Entre las tantas cosas que encuentra Beatriz González a través de los Suicidad del Sisga , está el “zapolin anaranjado” con el que su madre barnizaba las mesas en Bucaramanga, su ciudad natal. Ese tono aparece en página siguiente, en la Gioconda , una obra del 74. La Gioconda con su rostro radiante de un naranja encendido que contrasta sobre un paisaje de amarillos y verdes, nos dice a través del título burlón que le pone Beatriz González: Nací en Florencia cuando fue pintado mi retrato (esta frase propiciada en voz baja y dulce) . Esta obra, como la de la portada, fue trabajada con esmalte sobre latón, así que el color es muy plano y con unos bordes sutiles que avivan la intensidad de los tonos. Hace parte de una serie de trabajos en los que Beatriz González recrea obras muy significativas de la Historia del arte, que al ser trasladas a soportes poco tradicionales, como muebles o superficies de latón, proponen un nuevo sentido. Esta actitud de retomar imágenes, como lo anota Carmen María Jaramillo, cuestiona el asunto de la originalidad. A propósito de estos trabajos, Marta Traba, en su memorable libro Los muebles de Beatriz González, comentó: “Sólo a través de esa confrontación entre el original y su versión reconocemos las dislocaciones de la imagen y, por lo tanto, el margen de invención. Simultáneamente, el título desarrolla abiertamente una proposición cursi, que pretende pasar por elegante y poética.”
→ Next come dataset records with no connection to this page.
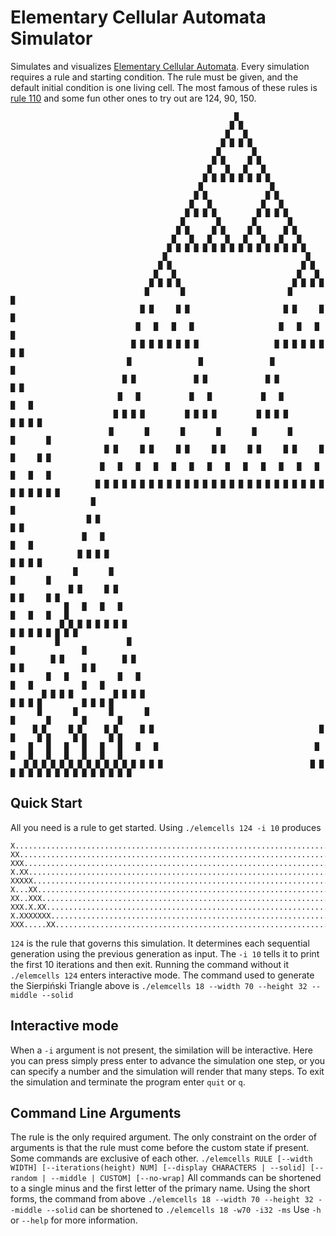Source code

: # Elementary Cellular Automata Simulator
Simulates and visualizes [Elementary Cellular Automata](https://en.wikipedia.org/wiki/Elementary_cellular_automaton). Every simulation requires a rule and starting condition. The rule must be given, and the default initial condition is one living cell. The most famous of these rules is [rule 110](https://en.wikipedia.org/wiki/Rule_110) and some fun other ones to try out are 124, 90, 150.

```
                                                  █
                                                 █ █
                                                █   █
                                               █ █ █ █
                                              █       █
                                             █ █     █ █
                                            █   █   █   █
                                           █ █ █ █ █ █ █ █
                                          █               █
                                         █ █             █ █
                                        █   █           █   █
                                       █ █ █ █         █ █ █ █
                                      █       █       █       █
                                     █ █     █ █     █ █     █ █
                                    █   █   █   █   █   █   █   █
                                   █ █ █ █ █ █ █ █ █ █ █ █ █ █ █ █
                                  █                               █
                                 █ █                             █ █
                                █   █                           █   █
                               █ █ █ █                         █ █ █ █
                              █       █                       █       █
                             █ █     █ █                     █ █     █ █
                            █   █   █   █                   █   █   █   █
                           █ █ █ █ █ █ █ █                 █ █ █ █ █ █ █ █
                          █               █               █               █
                         █ █             █ █             █ █             █ █
                        █   █           █   █           █   █           █   █
                       █ █ █ █         █ █ █ █         █ █ █ █         █ █ █ █
                      █       █       █       █       █       █       █       █
                     █ █     █ █     █ █     █ █     █ █     █ █     █ █     █ █
                    █   █   █   █   █   █   █   █   █   █   █   █   █   █   █   █
                   █ █ █ █ █ █ █ █ █ █ █ █ █ █ █ █ █ █ █ █ █ █ █ █ █ █ █ █ █ █ █ █
                  █                                                               █
                 █ █                                                             █ █
                █   █                                                           █   █
               █ █ █ █                                                         █ █ █ █
              █       █                                                       █       █
             █ █     █ █                                                     █ █     █ █
            █   █   █   █                                                   █   █   █   █
           █ █ █ █ █ █ █ █                                                 █ █ █ █ █ █ █ █
          █               █                                               █               █
         █ █             █ █                                             █ █             █ █
        █   █           █   █                                           █   █           █   █
       █ █ █ █         █ █ █ █                                         █ █ █ █         █ █ █ █
      █       █       █       █                                       █       █       █       █
     █ █     █ █     █ █     █ █                                     █ █     █ █     █ █     █ █
    █   █   █   █   █   █   █   █                                   █   █   █   █   █   █   █   █
   █ █ █ █ █ █ █ █ █ █ █ █ █ █ █ █                                 █ █ █ █ █ █ █ █ █ █ █ █ █ █ █ █
```

## Quick Start
All you need is a rule to get started. Using `./elemcells 124 -i 10` produces
```
X...................................................................................................
XX..................................................................................................
XXX.................................................................................................
X.XX................................................................................................
XXXXX...............................................................................................
X...XX..............................................................................................
XX..XXX.............................................................................................
XXX.X.XX............................................................................................
X.XXXXXXX...........................................................................................
XXX.....XX..........................................................................................
```
`124` is the rule that governs this simulation. It determines each sequential generation using the previous generation as input. The `-i 10` tells it to print the first 10 iterations and then exit. Running the command without it `./elemcells 124` enters interactive mode. The command used to generate the Sierpiński Triangle above is `./elemcells 18 --width 70 --height 32 --middle --solid`
## Interactive mode
When a `-i` argument is not present, the similation will be interactive. Here you can press simply press enter to advance the simulation one step, or you can specify a number and the simulation will render that many steps. To exit the simulation and terminate the program enter `quit` or `q`.
## Command Line Arguments
The rule is the only required argument. The only constraint on the order of arguments is that the rule must come before the custom state if present.
Some commands are exclusive of each other.
`./elemcells RULE [--width WIDTH] [--iterations(height) NUM] [--display CHARACTERS | --solid] [--random | --middle | CUSTOM] [--no-wrap]`
All commands can be shortened to a single minus and the first letter of the primary name. Using the short forms, the command from above `./elemcells 18 --width 70 --height 32 --middle --solid` can be shortened to `./elemcells 18 -w70 -i32 -ms`
Use `-h` or `--help` for more information.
La ironía, el divertimento, de esta imagen y su nombre, contrastan dramáticamente con la imagen siguiente, que es también la que aparece en la contratapa del libro: en ella lo que prevalece es el rostro y el gesto de la muerte. Entre la radiante Gioconda , llena de vida, y esta Mascarilla verde , monocroma, de la serie Verónica , median exactamente treinta años. Hace mucho tiempo que Beatriz González ha dejado “de hacer chistes”. Después de la toma del Palacio, el narcotráfico, los bandos de derecha e izquierda han protagonizado múltiples asesinatos y masacres. El color de la muerte , serie que se exhibió en 1995, dio testimonio de la larga serie de asesinatos políticos, entre los cuales está el de Galán; en su serie Las Delicias (1997) vimos a las madres llorando la muerte de sus hijos, en la serie Dolores (2000) los cuerpos acongojados de los dolientes se pliegan en grupos derramando lágrimas sobre los féretros. Finalmente, en la serie Verónica, Beatriz González, como lo anota María Margarita Malagón, abandona los referentes impresos y asume sobre su propio rostro el dolor y la experiencia de la muerte.

Esta secuencia de imágenes con las que se inicia el libro da cuenta de los momentos cruciales de su proceso, y la serie se cierra con una fotografía reciente de Beatriz González. En ella, la pintora, con la expresión decidida que la caracteriza, “esgrime” sus pinceles un tanto gastados; tras ella un gran círculo cromático, algo empalidecido, heredero de las búsquedas de Goethe, ordena y nombra los colores. El círculo cromático la respalda como un emblema de la tradición pictórica que ella por una parte perpetúa y por otra, con ironía e irreverencia, también trasgredió. El círculo señala las armonías de los colores complementarios, esas armonías discordantes, vibrantes que con la ayuda de esos pinceles gastados, y con la firmeza y agudeza que definen a Beatriz González, han pintado la historia de Colombia que con tanta fidelidad recoge este libro, una historia llena de color en la que conviven el humor y la muerte.